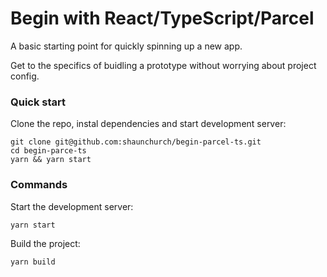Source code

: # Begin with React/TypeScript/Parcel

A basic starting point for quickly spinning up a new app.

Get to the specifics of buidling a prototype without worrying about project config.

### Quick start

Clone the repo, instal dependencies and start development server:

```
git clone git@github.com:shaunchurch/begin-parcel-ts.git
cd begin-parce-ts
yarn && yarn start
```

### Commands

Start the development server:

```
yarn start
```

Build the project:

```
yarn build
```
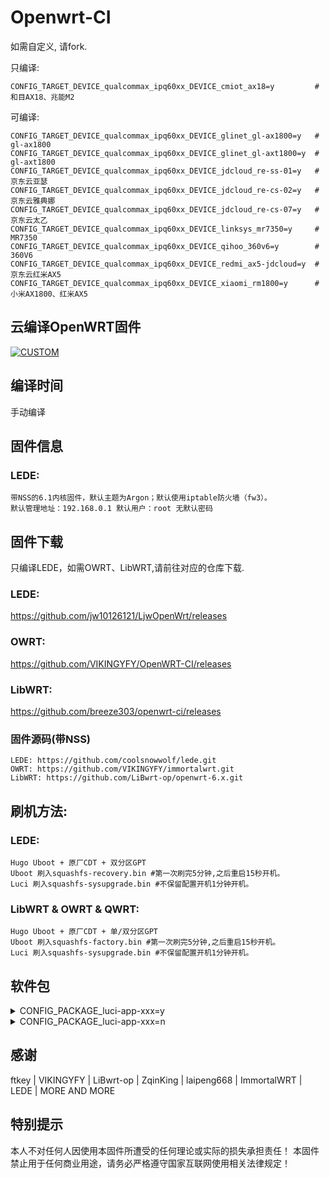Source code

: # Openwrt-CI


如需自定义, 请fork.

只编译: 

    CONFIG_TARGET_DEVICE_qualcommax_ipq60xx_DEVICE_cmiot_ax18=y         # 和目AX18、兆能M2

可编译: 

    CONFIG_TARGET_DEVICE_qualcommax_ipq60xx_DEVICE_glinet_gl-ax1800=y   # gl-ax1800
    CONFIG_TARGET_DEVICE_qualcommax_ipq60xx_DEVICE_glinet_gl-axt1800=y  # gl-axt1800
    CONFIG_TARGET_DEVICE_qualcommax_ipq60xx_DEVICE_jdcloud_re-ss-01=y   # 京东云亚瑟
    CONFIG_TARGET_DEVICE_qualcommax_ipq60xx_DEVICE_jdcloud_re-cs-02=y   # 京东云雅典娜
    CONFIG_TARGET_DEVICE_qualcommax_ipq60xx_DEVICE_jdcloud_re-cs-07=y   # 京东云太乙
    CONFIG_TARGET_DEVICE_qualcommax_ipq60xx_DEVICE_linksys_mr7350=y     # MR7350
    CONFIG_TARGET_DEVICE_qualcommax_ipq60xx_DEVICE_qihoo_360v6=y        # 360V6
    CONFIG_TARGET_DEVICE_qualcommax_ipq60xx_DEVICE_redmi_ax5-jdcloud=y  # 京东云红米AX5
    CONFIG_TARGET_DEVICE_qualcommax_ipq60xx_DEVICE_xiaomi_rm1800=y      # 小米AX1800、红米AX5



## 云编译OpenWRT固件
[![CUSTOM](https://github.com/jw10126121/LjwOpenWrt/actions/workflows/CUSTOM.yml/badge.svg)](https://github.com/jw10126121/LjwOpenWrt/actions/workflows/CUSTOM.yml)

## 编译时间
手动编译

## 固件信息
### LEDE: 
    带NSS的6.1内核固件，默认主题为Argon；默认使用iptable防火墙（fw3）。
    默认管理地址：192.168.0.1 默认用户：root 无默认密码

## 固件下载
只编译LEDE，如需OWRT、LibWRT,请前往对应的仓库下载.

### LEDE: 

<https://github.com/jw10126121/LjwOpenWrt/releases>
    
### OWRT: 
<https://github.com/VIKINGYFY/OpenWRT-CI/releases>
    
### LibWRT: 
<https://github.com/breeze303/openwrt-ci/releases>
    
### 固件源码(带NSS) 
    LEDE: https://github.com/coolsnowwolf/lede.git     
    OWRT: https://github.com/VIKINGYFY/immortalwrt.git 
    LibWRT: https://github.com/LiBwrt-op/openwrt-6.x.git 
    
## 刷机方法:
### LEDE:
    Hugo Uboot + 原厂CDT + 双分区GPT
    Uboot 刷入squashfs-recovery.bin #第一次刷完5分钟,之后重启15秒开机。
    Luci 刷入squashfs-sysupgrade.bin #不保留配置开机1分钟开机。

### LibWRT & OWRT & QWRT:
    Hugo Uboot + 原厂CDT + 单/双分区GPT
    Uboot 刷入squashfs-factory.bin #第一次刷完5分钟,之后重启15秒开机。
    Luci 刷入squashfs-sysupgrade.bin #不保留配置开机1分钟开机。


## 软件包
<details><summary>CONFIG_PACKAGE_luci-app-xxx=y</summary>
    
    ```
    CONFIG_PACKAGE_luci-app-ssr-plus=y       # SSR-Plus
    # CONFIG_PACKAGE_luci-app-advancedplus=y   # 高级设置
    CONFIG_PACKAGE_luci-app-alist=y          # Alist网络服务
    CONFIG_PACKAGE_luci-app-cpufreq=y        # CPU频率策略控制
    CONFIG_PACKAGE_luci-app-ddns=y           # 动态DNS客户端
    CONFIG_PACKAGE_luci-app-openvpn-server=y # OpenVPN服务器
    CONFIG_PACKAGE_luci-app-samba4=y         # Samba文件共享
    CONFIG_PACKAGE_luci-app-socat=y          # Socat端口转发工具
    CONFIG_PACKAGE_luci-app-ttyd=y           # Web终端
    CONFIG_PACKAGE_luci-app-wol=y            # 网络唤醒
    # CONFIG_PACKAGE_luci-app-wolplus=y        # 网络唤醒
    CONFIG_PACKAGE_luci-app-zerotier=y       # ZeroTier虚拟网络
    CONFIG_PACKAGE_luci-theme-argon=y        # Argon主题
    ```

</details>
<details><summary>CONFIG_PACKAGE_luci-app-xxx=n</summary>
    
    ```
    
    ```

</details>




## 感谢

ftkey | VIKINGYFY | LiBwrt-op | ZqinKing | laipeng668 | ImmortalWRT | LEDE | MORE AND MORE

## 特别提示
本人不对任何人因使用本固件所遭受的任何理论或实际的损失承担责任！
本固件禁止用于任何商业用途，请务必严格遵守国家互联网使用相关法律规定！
────────
Problem to solve:
From the records above, pull every line that carries the word "https".

Solution for this task:
[![CUSTOM](https://github.com/jw10126121/LjwOpenWrt/actions/workflows/CUSTOM.yml/badge.svg)](https://github.com/jw10126121/LjwOpenWrt/actions/workflows/CUSTOM.yml)
<https://github.com/jw10126121/LjwOpenWrt/releases>
<https://github.com/VIKINGYFY/OpenWRT-CI/releases>
<https://github.com/breeze303/openwrt-ci/releases>
    LEDE: https://github.com/coolsnowwolf/lede.git     
    OWRT: https://github.com/VIKINGYFY/immortalwrt.git 
    LibWRT: https://github.com/LiBwrt-op/openwrt-6.x.git 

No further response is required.